A person whose life story I admire. This is a woman who I would like to meet someday:
When I left my life of exploitation I had so many questions. I was angry more than anything. People all over the world look at the United States as one of the greatest nations on earth. The United States is supposed to be a civilized country. Slavery has been outlawed here for over a century. But has slavery really been outlawed? That’s a question that I ask myself daily. If it was, how could a high school honors student like me be allowed to be sold and raped daily to hundreds of men? It was not as if I and other victims were in hiding. We were completely visible. Why didn’t anyone try to “rescue” us? As American citizens were we not important enough.
A Survivor’s Tale on Human Trafficking, Huffington Post, Asia Graves, 1/17/2013
One recent afternoon, her low hazel eyes pierced through a busy Washington street and focused on a young woman’s face she recognized from Backpage.com. She paused.
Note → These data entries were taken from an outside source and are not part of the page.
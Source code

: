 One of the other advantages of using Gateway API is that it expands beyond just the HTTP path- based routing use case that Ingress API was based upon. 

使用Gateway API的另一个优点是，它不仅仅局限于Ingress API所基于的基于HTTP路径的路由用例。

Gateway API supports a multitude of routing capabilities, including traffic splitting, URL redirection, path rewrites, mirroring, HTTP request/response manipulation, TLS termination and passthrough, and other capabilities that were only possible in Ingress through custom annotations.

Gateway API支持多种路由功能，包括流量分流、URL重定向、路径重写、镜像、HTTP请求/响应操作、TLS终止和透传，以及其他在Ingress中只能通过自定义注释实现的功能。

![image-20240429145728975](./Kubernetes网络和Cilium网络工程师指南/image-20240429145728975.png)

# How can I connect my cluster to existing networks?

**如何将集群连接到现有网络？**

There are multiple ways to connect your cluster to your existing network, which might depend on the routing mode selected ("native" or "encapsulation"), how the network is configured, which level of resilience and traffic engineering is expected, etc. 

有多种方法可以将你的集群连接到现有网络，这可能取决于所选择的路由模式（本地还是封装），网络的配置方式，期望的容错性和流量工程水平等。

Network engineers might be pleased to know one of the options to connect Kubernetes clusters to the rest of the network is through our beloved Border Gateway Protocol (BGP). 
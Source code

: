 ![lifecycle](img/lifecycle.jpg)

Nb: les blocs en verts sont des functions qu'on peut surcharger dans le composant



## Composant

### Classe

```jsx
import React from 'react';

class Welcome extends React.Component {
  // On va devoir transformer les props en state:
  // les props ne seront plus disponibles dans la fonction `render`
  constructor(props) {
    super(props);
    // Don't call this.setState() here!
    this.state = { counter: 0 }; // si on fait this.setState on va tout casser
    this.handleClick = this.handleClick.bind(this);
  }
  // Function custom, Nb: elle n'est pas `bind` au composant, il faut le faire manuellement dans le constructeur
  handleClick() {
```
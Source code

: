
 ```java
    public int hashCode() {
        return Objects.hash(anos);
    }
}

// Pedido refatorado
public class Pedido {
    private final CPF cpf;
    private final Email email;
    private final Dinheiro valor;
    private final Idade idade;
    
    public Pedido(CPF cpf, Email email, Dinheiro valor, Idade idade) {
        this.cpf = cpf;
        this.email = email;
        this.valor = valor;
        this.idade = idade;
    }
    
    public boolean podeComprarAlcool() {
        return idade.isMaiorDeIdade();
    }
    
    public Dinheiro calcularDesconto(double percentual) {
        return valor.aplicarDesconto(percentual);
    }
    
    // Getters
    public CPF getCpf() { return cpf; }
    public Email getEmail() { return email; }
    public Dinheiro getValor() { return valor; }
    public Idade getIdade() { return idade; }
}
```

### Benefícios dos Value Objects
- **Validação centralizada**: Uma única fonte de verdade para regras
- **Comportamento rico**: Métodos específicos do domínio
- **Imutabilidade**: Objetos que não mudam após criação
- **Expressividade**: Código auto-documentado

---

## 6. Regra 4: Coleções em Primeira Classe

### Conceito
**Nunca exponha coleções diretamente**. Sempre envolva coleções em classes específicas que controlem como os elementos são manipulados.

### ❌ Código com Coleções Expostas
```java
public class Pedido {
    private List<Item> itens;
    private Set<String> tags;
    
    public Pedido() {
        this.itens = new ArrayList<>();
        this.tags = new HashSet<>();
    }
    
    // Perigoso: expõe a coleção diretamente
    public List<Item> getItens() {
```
Graves sees trafficking when no one else can.
“My main priority is making sure no child has to go through what I went through,” she said. “If I can save one girl from not going into it or one girl who has already been in from going back, then I’m already doing more than enough.”
Sex trafficking in the USA hits close to home, USA TODAY, Yamiche Alcindor, 9/27/2012
But in some ways, Graves believes, being out in public is her best protection. “If you hide in the shadows, people are going to find the need to mess with you,” she said.
“They say, ‘You don’t look like a victim,’ ’’ Graves said. “Sometimes, what you’ve overcome makes you stronger.”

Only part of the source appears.